-- Recorded information follows --

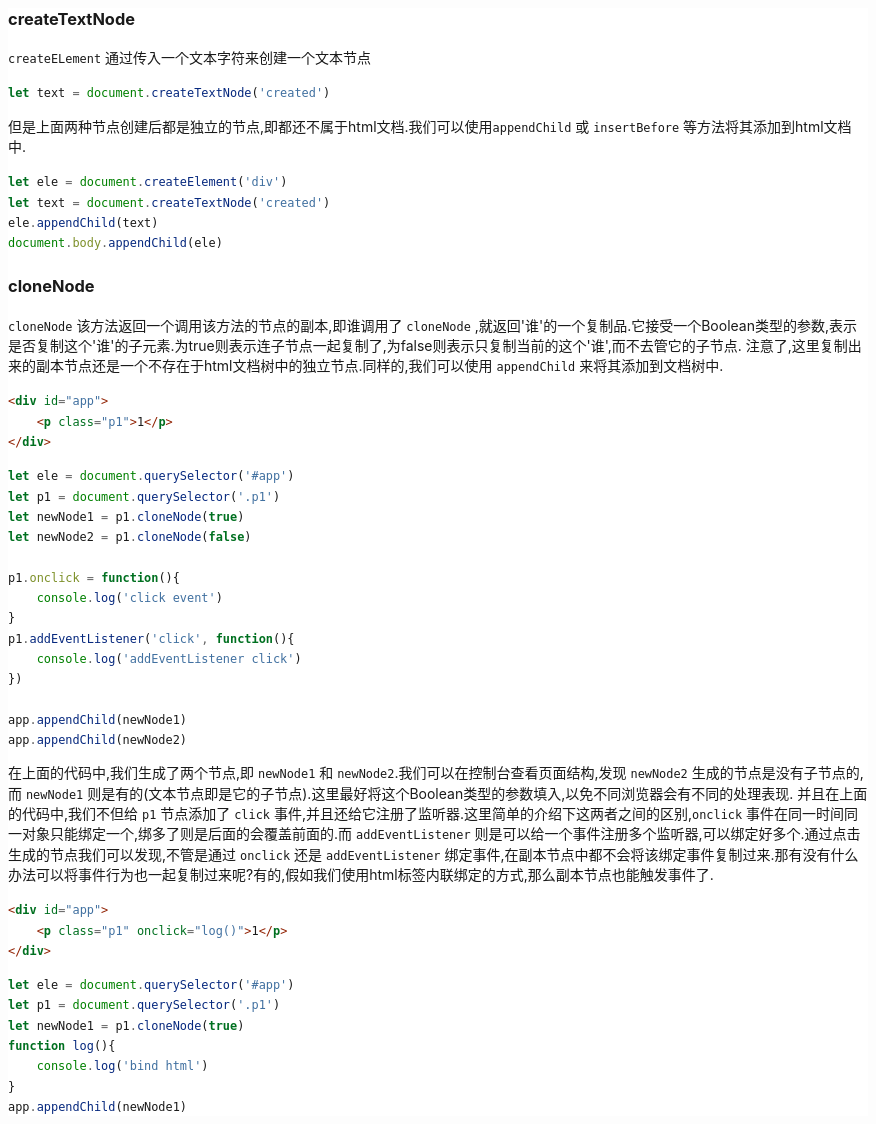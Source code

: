 ### createTextNode
`createELement` 通过传入一个文本字符来创建一个文本节点
```js
let text = document.createTextNode('created')
```

但是上面两种节点创建后都是独立的节点,即都还不属于html文档.我们可以使用`appendChild` 或 `insertBefore` 等方法将其添加到html文档中.
```js
let ele = document.createElement('div')
let text = document.createTextNode('created')
ele.appendChild(text)
document.body.appendChild(ele)
```

### cloneNode
`cloneNode` 该方法返回一个调用该方法的节点的副本,即谁调用了 `cloneNode` ,就返回'谁'的一个复制品.它接受一个Boolean类型的参数,表示是否复制这个'谁'的子元素.为true则表示连子节点一起复制了,为false则表示只复制当前的这个'谁',而不去管它的子节点.
注意了,这里复制出来的副本节点还是一个不存在于html文档树中的独立节点.同样的,我们可以使用 `appendChild` 来将其添加到文档树中.
```html
<div id="app">
    <p class="p1">1</p>
</div>
```
```js
let ele = document.querySelector('#app')
let p1 = document.querySelector('.p1')
let newNode1 = p1.cloneNode(true) 
let newNode2 = p1.cloneNode(false)

p1.onclick = function(){
    console.log('click event')
}
p1.addEventListener('click', function(){
    console.log('addEventListener click')
})

app.appendChild(newNode1)
app.appendChild(newNode2)
```
在上面的代码中,我们生成了两个节点,即 `newNode1` 和 `newNode2`.我们可以在控制台查看页面结构,发现 `newNode2` 生成的节点是没有子节点的,而 `newNode1` 则是有的(文本节点即是它的子节点).这里最好将这个Boolean类型的参数填入,以免不同浏览器会有不同的处理表现.
并且在上面的代码中,我们不但给 `p1` 节点添加了 `click` 事件,并且还给它注册了监听器.这里简单的介绍下这两者之间的区别,`onclick` 事件在同一时间同一对象只能绑定一个,绑多了则是后面的会覆盖前面的.而 `addEventListener` 则是可以给一个事件注册多个监听器,可以绑定好多个.通过点击生成的节点我们可以发现,不管是通过 `onclick` 还是 `addEventListener` 绑定事件,在副本节点中都不会将该绑定事件复制过来.那有没有什么办法可以将事件行为也一起复制过来呢?有的,假如我们使用html标签内联绑定的方式,那么副本节点也能触发事件了.
```html
<div id="app">
    <p class="p1" onclick="log()">1</p>
</div>
```
```js
let ele = document.querySelector('#app')
let p1 = document.querySelector('.p1')
let newNode1 = p1.cloneNode(true)
function log(){
    console.log('bind html')
}
app.appendChild(newNode1)
```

-- Recorded information concluded --

Prompt:
Leave the pictures out. Repeat every entry above exactly.

Your solution:
Source code

: ### createTextNode
`createELement` 通过传入一个文本字符来创建一个文本节点
```js
let text = document.createTextNode('created')
```

但是上面两种节点创建后都是独立的节点,即都还不属于html文档.我们可以使用`appendChild` 或 `insertBefore` 等方法将其添加到html文档中.
```js
let ele = document.createElement('div')
let text = document.createTextNode('created')
ele.appendChild(text)
document.body.appendChild(ele)
```

### cloneNode
`cloneNode` 该方法返回一个调用该方法的节点的副本,即谁调用了 `cloneNode` ,就返回'谁'的一个复制品.它接受一个Boolean类型的参数,表示是否复制这个'谁'的子元素.为true则表示连子节点一起复制了,为false则表示只复制当前的这个'谁',而不去管它的子节点.
注意了,这里复制出来的副本节点还是一个不存在于html文档树中的独立节点.同样的,我们可以使用 `appendChild` 来将其添加到文档树中.
```html
<div id="app">
    <p class="p1">1</p>
</div>
```
```js
let ele = document.querySelector('#app')
let p1 = document.querySelector('.p1')
let newNode1 = p1.cloneNode(true) 
let newNode2 = p1.cloneNode(false)

p1.onclick = function(){
    console.log('click event')
}
p1.addEventListener('click', function(){
    console.log('addEventListener click')
})

app.appendChild(newNode1)
app.appendChild(newNode2)
```
在上面的代码中,我们生成了两个节点,即 `newNode1` 和 `newNode2`.我们可以在控制台查看页面结构,发现 `newNode2` 生成的节点是没有子节点的,而 `newNode1` 则是有的(文本节点即是它的子节点).这里最好将这个Boolean类型的参数填入,以免不同浏览器会有不同的处理表现.
并且在上面的代码中,我们不但给 `p1` 节点添加了 `click` 事件,并且还给它注册了监听器.这里简单的介绍下这两者之间的区别,`onclick` 事件在同一时间同一对象只能绑定一个,绑多了则是后面的会覆盖前面的.而 `addEventListener` 则是可以给一个事件注册多个监听器,可以绑定好多个.通过点击生成的节点我们可以发现,不管是通过 `onclick` 还是 `addEventListener` 绑定事件,在副本节点中都不会将该绑定事件复制过来.那有没有什么办法可以将事件行为也一起复制过来呢?有的,假如我们使用html标签内联绑定的方式,那么副本节点也能触发事件了.
```html
<div id="app">
    <p class="p1" onclick="log()">1</p>
</div>
```
```js
let ele = document.querySelector('#app')
let p1 = document.querySelector('.p1')
let newNode1 = p1.cloneNode(true)
function log(){
    console.log('bind html')
}
app.appendChild(newNode1)
```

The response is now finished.